Start of Exercise material

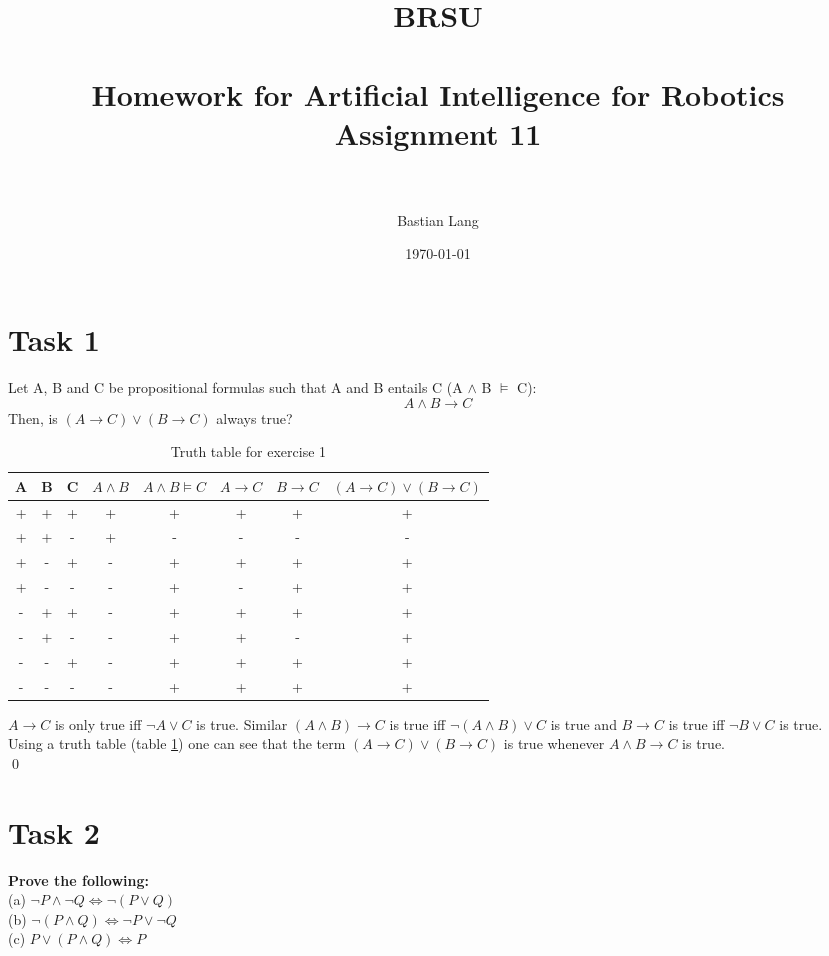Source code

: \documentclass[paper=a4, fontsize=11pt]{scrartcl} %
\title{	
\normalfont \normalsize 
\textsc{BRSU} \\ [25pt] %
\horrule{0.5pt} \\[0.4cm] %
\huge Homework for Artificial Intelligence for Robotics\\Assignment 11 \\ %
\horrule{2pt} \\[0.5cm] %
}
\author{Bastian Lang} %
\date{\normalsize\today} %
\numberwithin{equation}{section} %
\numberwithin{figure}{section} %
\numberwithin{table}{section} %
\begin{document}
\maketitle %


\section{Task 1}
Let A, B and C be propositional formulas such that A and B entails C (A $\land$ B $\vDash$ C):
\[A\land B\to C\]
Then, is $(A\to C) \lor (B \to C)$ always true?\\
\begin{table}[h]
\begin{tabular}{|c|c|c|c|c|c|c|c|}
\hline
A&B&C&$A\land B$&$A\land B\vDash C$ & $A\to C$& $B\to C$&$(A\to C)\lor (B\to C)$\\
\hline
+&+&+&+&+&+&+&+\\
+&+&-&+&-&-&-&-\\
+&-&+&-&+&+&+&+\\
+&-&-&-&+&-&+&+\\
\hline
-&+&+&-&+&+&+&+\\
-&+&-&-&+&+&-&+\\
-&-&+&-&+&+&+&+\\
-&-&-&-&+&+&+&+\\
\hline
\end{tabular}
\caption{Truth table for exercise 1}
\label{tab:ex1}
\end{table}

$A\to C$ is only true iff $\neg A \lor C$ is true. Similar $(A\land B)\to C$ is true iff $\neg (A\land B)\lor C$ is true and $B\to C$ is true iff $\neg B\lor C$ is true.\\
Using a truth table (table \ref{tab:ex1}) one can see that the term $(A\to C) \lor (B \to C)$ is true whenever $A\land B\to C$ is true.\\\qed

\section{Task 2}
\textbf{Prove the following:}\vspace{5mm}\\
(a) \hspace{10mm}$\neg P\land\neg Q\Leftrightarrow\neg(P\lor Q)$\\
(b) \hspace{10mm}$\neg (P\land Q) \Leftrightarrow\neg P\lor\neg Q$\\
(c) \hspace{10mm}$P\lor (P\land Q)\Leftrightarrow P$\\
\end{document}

End of Exercise material
Start of Exercise material

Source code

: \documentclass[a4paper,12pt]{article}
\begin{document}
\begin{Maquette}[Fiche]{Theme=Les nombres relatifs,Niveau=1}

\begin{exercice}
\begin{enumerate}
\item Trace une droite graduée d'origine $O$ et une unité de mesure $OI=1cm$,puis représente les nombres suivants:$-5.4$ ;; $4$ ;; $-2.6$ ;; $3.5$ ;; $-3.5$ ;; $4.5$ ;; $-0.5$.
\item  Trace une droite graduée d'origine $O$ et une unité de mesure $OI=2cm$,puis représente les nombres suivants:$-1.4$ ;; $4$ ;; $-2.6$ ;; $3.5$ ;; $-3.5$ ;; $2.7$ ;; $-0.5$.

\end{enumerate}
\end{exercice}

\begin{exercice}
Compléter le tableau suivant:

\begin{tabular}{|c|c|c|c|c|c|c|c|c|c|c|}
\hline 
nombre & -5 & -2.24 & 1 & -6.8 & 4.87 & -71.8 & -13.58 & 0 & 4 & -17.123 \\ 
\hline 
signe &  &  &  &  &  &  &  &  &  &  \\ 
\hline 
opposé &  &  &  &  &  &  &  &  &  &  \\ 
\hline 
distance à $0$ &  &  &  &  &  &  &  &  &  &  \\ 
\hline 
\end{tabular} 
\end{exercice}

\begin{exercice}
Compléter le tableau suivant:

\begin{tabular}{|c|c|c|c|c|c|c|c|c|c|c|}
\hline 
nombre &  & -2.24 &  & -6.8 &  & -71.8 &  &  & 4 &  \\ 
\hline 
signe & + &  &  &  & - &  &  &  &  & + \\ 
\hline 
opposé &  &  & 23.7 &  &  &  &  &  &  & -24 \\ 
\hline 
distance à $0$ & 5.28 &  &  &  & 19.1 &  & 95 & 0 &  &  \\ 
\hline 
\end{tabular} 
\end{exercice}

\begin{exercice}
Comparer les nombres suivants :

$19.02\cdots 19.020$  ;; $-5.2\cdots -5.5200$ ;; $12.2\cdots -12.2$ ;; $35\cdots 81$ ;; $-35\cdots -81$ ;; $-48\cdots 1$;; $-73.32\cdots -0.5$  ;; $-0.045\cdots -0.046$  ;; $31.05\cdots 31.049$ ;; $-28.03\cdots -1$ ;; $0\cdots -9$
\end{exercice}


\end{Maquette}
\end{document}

End of Exercise material

> **Work to complete**:
Lines holding the word "numberwithin" are the answer; copy every one from the records above.

> **Solution to this problem**:
\numberwithin{equation}{section} %
\numberwithin{figure}{section} %
\numberwithin{table}{section} %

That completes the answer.